▶ [Task description]
Stopping at the line that holds "[71:10] Pub, we", repeat the lines below exactly, starting from the very first and including that final line.

··· Supplied entries ···

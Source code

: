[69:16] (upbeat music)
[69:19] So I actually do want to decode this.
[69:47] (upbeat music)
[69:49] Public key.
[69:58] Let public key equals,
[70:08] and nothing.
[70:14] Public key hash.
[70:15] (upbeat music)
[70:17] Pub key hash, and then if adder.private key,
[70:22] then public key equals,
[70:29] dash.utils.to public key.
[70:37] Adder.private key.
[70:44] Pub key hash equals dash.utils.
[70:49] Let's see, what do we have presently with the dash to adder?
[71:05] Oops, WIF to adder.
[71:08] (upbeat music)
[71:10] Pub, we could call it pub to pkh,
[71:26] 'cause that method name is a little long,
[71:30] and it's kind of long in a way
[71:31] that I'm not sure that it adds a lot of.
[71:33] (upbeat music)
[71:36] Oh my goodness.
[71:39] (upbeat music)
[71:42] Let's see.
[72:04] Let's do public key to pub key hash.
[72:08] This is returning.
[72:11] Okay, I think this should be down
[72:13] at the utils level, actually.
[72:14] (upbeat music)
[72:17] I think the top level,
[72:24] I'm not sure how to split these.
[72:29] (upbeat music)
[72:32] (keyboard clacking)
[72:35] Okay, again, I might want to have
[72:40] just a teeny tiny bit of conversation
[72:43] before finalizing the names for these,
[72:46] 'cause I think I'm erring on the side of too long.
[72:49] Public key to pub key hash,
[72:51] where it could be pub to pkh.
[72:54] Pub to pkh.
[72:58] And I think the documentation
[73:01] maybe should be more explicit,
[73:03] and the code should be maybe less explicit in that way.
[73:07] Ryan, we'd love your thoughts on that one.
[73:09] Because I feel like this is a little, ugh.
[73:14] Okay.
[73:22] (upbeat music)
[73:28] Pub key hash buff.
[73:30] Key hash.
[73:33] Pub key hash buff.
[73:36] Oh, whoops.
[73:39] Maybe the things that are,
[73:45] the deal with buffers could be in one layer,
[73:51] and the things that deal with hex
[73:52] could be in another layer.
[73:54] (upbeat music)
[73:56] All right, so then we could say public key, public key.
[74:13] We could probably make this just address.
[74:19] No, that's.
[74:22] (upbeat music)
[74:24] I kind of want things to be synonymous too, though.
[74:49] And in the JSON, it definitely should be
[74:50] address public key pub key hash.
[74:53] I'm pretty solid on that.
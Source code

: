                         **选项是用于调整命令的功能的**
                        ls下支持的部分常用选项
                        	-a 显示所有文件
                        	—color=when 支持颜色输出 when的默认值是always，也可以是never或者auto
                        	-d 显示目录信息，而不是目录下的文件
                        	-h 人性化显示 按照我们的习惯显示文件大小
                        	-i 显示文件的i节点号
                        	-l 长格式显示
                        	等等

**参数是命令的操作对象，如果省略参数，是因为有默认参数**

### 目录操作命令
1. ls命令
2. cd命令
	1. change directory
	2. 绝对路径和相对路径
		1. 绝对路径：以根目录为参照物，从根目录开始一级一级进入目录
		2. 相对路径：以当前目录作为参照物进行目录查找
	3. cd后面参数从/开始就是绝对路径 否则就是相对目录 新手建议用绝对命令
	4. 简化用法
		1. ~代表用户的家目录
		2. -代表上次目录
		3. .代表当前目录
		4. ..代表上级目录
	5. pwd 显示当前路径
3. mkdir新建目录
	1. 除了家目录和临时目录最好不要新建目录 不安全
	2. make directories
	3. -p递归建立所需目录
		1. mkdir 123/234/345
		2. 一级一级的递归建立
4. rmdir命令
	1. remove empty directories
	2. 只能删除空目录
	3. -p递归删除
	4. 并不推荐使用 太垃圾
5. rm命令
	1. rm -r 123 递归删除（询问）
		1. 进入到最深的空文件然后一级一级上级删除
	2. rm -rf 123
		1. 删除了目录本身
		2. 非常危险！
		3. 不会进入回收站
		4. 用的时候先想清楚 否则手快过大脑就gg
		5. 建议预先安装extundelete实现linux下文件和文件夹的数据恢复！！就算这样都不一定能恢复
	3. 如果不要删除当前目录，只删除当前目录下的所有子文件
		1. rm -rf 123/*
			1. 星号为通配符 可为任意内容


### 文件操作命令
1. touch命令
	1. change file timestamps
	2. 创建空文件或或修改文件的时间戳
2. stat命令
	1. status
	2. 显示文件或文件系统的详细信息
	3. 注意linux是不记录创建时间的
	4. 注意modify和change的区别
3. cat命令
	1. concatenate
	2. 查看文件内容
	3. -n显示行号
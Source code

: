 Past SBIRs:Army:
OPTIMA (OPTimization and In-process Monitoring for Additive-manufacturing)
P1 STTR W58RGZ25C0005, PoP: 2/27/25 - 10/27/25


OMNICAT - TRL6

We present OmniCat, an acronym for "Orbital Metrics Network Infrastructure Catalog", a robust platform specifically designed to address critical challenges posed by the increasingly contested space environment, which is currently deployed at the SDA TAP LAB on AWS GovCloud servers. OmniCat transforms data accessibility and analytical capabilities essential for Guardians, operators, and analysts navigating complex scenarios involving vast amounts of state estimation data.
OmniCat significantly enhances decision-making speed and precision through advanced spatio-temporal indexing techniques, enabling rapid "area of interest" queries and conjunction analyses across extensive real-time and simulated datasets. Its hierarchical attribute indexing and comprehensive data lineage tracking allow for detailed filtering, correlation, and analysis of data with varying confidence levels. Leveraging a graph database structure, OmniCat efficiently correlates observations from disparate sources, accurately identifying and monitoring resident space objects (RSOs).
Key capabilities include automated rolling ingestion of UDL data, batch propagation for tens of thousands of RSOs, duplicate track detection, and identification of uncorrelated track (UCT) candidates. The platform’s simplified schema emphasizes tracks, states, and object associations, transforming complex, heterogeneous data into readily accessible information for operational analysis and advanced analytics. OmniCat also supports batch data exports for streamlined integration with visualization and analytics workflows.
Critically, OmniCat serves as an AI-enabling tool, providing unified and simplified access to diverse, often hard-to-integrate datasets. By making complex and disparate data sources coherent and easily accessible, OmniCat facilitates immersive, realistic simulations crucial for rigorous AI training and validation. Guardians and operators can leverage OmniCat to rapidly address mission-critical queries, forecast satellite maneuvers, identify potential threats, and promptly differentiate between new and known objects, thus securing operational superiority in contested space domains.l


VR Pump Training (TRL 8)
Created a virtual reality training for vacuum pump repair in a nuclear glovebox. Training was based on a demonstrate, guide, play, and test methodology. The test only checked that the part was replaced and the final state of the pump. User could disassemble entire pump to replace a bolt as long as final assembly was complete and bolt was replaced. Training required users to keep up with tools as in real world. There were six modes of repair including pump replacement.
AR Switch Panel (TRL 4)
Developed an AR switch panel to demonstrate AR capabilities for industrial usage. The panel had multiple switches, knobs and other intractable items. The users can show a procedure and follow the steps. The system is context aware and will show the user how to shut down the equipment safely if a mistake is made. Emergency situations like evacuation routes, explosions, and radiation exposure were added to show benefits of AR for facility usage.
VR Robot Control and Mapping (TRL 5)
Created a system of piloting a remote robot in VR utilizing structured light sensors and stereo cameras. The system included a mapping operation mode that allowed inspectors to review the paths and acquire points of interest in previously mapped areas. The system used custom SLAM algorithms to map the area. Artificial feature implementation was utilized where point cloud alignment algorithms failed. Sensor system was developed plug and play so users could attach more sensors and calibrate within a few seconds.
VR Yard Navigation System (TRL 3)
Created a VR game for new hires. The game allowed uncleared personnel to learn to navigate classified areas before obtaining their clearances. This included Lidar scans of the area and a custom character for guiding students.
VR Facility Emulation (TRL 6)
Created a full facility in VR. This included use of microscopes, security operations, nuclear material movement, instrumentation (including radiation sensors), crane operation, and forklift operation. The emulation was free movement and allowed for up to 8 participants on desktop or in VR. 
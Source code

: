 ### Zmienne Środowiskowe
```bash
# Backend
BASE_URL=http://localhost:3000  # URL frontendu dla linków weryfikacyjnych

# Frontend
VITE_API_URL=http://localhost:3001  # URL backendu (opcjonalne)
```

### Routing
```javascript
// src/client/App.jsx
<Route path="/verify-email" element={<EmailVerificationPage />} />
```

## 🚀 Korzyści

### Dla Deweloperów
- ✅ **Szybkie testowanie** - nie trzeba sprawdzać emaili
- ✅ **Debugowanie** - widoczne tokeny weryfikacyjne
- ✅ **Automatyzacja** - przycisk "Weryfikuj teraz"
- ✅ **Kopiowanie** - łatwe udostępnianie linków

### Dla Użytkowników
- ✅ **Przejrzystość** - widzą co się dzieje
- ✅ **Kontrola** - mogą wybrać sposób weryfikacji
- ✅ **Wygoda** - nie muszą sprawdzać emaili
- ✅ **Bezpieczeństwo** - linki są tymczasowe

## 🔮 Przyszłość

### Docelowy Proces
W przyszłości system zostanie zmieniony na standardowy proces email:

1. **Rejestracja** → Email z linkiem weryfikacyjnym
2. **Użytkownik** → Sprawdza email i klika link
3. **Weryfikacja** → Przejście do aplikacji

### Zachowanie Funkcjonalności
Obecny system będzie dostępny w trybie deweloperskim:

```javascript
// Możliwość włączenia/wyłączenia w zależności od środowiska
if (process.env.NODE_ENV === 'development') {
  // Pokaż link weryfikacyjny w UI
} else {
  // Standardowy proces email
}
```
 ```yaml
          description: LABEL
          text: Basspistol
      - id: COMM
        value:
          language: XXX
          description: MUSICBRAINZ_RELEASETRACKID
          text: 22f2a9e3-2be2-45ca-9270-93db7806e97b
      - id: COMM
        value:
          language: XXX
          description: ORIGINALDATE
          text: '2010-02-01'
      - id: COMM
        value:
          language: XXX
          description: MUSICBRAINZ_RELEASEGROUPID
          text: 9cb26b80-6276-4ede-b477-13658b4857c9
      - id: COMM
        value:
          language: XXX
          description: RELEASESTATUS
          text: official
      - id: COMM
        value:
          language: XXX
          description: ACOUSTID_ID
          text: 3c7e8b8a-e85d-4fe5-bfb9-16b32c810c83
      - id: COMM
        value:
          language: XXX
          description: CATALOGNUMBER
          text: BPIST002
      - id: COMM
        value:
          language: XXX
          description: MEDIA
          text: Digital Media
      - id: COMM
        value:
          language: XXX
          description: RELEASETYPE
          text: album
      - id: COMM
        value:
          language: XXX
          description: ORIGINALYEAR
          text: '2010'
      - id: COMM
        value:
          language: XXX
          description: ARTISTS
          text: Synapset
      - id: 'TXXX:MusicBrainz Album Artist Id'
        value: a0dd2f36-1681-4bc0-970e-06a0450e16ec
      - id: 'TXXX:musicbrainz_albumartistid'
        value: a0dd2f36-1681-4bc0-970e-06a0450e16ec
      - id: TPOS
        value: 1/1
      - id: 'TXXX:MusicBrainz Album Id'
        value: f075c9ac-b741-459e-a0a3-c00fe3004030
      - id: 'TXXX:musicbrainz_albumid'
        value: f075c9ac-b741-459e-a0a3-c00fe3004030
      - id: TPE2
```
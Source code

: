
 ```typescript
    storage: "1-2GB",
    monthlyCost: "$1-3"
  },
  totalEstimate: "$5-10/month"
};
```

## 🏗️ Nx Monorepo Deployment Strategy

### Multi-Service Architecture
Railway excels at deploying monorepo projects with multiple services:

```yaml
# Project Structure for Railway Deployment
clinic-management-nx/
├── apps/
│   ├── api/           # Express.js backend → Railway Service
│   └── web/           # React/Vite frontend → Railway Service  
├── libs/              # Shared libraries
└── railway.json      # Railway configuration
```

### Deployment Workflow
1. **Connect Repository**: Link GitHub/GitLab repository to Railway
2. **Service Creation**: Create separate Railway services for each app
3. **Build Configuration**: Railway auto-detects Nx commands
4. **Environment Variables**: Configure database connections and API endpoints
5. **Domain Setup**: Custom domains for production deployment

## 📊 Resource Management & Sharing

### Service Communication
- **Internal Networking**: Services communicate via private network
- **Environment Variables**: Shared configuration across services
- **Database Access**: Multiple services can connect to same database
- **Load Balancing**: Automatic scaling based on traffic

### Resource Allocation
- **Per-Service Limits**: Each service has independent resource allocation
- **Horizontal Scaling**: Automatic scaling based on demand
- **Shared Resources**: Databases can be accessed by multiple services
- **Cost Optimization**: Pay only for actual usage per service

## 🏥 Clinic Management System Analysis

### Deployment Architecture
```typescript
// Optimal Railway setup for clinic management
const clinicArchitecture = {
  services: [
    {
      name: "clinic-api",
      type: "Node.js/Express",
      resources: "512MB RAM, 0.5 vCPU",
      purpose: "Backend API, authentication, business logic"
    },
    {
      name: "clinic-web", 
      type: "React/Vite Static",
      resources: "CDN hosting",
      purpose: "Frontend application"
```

···

▶ [Response area]
Source code

:[69:16] (upbeat music)
[69:19] So I actually do want to decode this.
[69:47] (upbeat music)
[69:49] Public key.
[69:58] Let public key equals,
[70:08] and nothing.
[70:14] Public key hash.
[70:15] (upbeat music)
[70:17] Pub key hash, and then if adder.private key,
[70:22] then public key equals,
[70:29] dash.utils.to public key.
[70:37] Adder.private key.
[70:44] Pub key hash equals dash.utils.
[70:49] Let's see, what do we have presently with the dash to adder?
[71:05] Oops, WIF to adder.
[71:08] (upbeat music)
[71:10] Pub, we could call it pub to pkh,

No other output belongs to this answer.